◆ **WHAT IS REQUIRED**
In the listing below, look for "Scooter" and copy every line that has it.

◆ **SUPPLIED MATERIAL**
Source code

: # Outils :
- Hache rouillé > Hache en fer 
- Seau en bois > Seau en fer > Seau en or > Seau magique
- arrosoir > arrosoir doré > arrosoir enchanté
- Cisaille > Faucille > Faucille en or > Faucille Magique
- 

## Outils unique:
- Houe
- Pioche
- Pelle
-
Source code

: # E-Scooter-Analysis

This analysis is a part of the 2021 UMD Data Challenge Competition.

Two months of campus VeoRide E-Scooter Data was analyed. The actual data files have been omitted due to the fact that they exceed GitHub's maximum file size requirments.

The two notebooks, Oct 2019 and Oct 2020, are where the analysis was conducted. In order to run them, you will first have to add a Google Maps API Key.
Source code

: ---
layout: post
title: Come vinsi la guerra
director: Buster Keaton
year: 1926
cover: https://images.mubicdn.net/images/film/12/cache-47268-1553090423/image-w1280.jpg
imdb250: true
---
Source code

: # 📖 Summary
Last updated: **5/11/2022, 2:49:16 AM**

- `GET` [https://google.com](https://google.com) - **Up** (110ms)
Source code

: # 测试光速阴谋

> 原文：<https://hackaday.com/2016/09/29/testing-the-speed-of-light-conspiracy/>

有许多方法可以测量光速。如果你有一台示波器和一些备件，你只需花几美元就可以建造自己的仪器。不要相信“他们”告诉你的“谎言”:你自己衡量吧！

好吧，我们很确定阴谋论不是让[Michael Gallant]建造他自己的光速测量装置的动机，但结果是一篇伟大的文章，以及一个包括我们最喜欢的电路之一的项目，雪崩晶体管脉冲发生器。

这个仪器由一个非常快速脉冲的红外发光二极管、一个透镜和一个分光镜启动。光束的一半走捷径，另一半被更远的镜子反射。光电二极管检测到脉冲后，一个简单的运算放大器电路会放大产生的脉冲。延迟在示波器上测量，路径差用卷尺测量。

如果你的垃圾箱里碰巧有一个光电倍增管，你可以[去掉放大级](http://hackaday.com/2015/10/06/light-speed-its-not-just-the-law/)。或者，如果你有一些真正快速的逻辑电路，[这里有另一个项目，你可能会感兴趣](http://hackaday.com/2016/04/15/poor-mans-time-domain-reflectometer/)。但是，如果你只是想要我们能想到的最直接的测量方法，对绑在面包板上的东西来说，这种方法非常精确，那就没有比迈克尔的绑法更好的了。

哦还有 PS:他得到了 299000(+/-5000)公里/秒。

◆ **RESULT**
: # E-Scooter-Analysis
Two months of campus VeoRide E-Scooter Data was analyed. The actual data files have been omitted due to the fact that they exceed GitHub's maximum file size requirments.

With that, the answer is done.